Formellement, bien que le film respecte le cahier des charges du divertissement hollywoodien, on s’amuse à retrouver l’obsession de Bong Joon-ho pour le plan fixe répété, symbole d’un dérèglement à venir. Dans Mickey 17, le désordre, comme dans la vie, vient du désir. Face à la froide organisation du vaisseau, sa routine totalitaire et ses castes inamovibles, le grain de sable du dérèglement se niche dans la sexualité, dans l’amour. Le désir affirme sa puissance face à une autorité castratrice, à laquelle se soumet, d’abord, notre brave Mickey.

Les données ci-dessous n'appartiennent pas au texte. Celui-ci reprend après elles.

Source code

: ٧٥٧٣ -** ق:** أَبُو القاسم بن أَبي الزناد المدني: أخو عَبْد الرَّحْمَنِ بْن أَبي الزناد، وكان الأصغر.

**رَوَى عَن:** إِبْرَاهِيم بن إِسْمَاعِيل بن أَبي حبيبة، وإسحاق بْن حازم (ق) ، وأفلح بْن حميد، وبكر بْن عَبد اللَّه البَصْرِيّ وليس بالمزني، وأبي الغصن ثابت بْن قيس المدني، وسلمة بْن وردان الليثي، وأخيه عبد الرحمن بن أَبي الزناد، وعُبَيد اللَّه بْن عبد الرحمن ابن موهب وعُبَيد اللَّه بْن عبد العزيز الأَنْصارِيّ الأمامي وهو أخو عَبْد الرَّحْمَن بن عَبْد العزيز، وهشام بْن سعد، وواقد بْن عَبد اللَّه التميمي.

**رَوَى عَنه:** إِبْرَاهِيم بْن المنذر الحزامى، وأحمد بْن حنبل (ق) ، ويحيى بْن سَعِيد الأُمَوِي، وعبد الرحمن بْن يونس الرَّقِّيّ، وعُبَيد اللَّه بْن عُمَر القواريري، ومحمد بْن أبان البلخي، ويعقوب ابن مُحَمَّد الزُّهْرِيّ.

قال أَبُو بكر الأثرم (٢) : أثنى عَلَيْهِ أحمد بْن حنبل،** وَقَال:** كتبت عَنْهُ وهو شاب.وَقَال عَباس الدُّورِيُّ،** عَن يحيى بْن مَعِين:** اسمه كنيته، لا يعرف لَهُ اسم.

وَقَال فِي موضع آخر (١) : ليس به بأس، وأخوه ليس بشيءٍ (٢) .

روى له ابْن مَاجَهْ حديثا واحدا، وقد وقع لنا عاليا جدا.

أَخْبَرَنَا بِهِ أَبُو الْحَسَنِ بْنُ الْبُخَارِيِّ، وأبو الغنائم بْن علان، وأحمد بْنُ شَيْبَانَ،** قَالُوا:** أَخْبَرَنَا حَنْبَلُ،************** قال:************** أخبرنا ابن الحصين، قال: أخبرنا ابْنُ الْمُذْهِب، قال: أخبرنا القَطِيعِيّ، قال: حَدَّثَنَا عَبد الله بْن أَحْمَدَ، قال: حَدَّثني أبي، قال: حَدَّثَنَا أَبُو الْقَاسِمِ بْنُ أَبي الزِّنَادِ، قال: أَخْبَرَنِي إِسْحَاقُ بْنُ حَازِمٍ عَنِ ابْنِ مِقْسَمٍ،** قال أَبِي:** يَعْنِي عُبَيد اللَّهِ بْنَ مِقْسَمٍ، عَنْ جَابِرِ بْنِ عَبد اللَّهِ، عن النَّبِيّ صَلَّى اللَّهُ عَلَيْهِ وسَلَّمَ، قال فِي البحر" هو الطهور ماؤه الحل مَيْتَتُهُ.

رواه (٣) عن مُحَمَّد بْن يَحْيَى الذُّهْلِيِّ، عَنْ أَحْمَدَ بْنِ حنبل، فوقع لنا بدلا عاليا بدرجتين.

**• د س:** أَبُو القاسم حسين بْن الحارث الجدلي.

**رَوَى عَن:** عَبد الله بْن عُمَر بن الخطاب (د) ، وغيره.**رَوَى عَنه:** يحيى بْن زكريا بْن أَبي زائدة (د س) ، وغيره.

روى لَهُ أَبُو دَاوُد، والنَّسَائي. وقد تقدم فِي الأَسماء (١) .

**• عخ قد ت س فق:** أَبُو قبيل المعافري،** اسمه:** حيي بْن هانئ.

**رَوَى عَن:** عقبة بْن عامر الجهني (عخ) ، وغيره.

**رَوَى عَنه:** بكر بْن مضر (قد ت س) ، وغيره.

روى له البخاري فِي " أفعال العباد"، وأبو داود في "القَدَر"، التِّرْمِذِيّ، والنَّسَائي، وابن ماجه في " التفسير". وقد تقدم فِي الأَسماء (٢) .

Robert Pattinson, pas lassé par les soubresauts temporels de Tenet de Christopher Nolan, poursuit sa singulière carrière, aux antipodes de son rôle de joli minet dans Twilight. Depuis le début de sa collaboration avec David Cronenberg en 2012, Robert Pattinson entreprend une dé-sexy-ification, tâtonnant du côté de personnages monstrueux et psychopathes, comme le fait d’ailleurs Jake Gyllenhaal, pour s’extirper de son image de beau gosse sage. Dans ce film, il impressionne dans un double rôle-titre.
Mickey 17 et Mickey 18 ont le même corps, la même tête, mais jamais on ne les confond. Le premier, un peu burlesque, dont la voix geignarde trahit la vulnérabilité, se recroqueville, épaules voutées, visage apeuré et très expressif. Le second, tête-à-claque, se tient droit, assuré, avec sa voix grave et précise, et ses yeux mi-clos, un brin suspicieux et rageurs. Robert Pattinson habite l’un et l’autre avec une aisance remarquable, usant de postures et de mimiques les différenciant, avec un plaisir de jeu visible à l’écran.
Plus étonnant encore, Robert Pattinson semble s’éloigner d’une forme de masculinité triomphante dont il a pourtant été l’étendard auparavant. Mickey 17 se montre assez insistant sur le politiquement correct, notamment dans les séquences finales. Certes, on a connu Bong Joon-ho plus subtile. Ce film fanfaronne, crie à plein poumons, caracole à toute allure, montre ses effets, ses gros bras… bref, un solide divertissement de cinéma en fin de compte.